Search the entries below for the string "expression" and copy the lines that hold it.

Segment Start: DATA PROVIDED

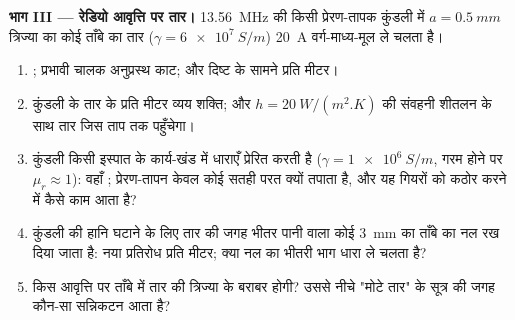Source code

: \begin{problem}
\medskip
\noindent\textbf{भाग III --- रेडियो आवृत्ति पर तार।}
\qty{13.56}{MHz} की किसी प्रेरण-तापक कुंडली में $a = \qty{0.5}{mm}$ त्रिज्या का कोई
ताँबे का तार ($\gamma = \qty{6e7}{S/m}$) \qty{20}{A} वर्ग-माध्य-मूल ले चलता है।
\begin{enumerate}[resume]
  \item {}; प्रभावी चालक अनुप्रस्थ काट; और दिष्ट के सामने
         प्रति मीटर।
  \item कुंडली के तार के प्रति मीटर व्यय शक्ति; और $h = \qty{20}{W/(m^2.K)}$
        की संवहनी शीतलन के साथ तार जिस ताप तक पहुँचेगा।
  \item कुंडली किसी इस्पात के कार्य-खंड में धाराएँ प्रेरित करती है ($\gamma =
        \qty{1e6}{S/m}$, गरम होने पर $\mu_r \approx 1$): वहाँ ;
        प्रेरण-तापन केवल कोई सतही परत क्यों तपाता है, और यह
        गियरों को कठोर करने में कैसे काम आता है?
  \item कुंडली की हानि घटाने के लिए तार की जगह भीतर पानी वाला कोई
        \qty{3}{mm} का ताँबे का नल रख दिया जाता है: नया प्रतिरोध प्रति मीटर;
        क्या नल का भीतरी भाग धारा ले चलता है?
  \item किस आवृत्ति पर ताँबे में  तार की त्रिज्या के बराबर
        होगी? उससे नीचे "मोटे तार" के सूत्र की जगह कौन-सा
        सन्निकटन आता है?
\end{enumerate}


\end{problem}

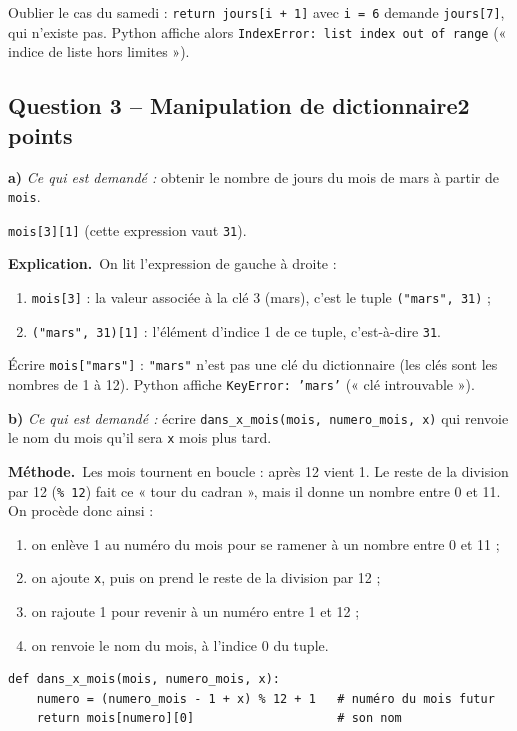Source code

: \documentclass[11pt, a4paper]{exam}
\newcommand{\code}[1]{\texttt{#1}}
\newcommand{\Qt}[2]{\subsection*{#1\hfill{\normalfont\small #2}}}
\newcommand{\rappel}[1]{\noindent\textit{Ce qui est demandé :} #1\par\smallskip}
\newcommand{\methode}{\noindent\textbf{Méthode.}\ }
\newcommand{\explication}{\noindent\textbf{Explication.}\ }
\begin{document}
\begin{erreur}
Oublier le cas du samedi : \code{return jours[i + 1]} avec \code{i = 6} demande \code{jours[7]}, qui n'existe pas. Python affiche alors \code{IndexError: list index out of range} (« indice de liste hors limites »).
\end{erreur}

\Qt{Question 3 -- Manipulation de dictionnaire}{2 points}

\textbf{a)} \rappel{obtenir le nombre de jours du mois de mars à partir de \code{mois}.}
\begin{reponse}
\code{mois[3][1]} (cette expression vaut \code{31}).
\end{reponse}
\explication On lit l'expression de gauche à droite :
\begin{enumerate}
\item \code{mois[3]} : la valeur associée à la clé 3 (mars), c'est le tuple \code{("mars", 31)} ;
\item \code{("mars", 31)[1]} : l'élément d'indice 1 de ce tuple, c'est-à-dire \code{31}.
\end{enumerate}

\begin{erreur}
Écrire \code{mois["mars"]} : \code{"mars"} n'est pas une clé du dictionnaire (les clés sont les nombres de 1 à 12). Python affiche \code{KeyError: 'mars'} (« clé introuvable »).
\end{erreur}

\textbf{b)} \rappel{écrire \code{dans\_x\_mois(mois, numero\_mois, x)} qui renvoie le nom du mois qu'il sera \code{x} mois plus tard.}

\methode Les mois tournent en boucle : après 12 vient 1. Le reste de la division par 12 (\code{\% 12}) fait ce « tour du cadran », mais il donne un nombre entre 0 et 11. On procède donc ainsi :
\begin{enumerate}
\item on enlève 1 au numéro du mois pour se ramener à un nombre entre 0 et 11 ;
\item on ajoute \code{x}, puis on prend le reste de la division par 12 ;
\item on rajoute 1 pour revenir à un numéro entre 1 et 12 ;
\item on renvoie le nom du mois, à l'indice 0 du tuple.
\end{enumerate}

\begin{reponse}
\begin{lstlisting}
def dans_x_mois(mois, numero_mois, x):
    numero = (numero_mois - 1 + x) % 12 + 1   # numéro du mois futur
    return mois[numero][0]                    # son nom
\end{lstlisting}
\end{reponse}
\end{document}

Segment End: DATA PROVIDED

*SOLUTION TO THIS EXERCISE*
\code{mois[3][1]} (cette expression vaut \code{31}).
\explication On lit l'expression de gauche à droite :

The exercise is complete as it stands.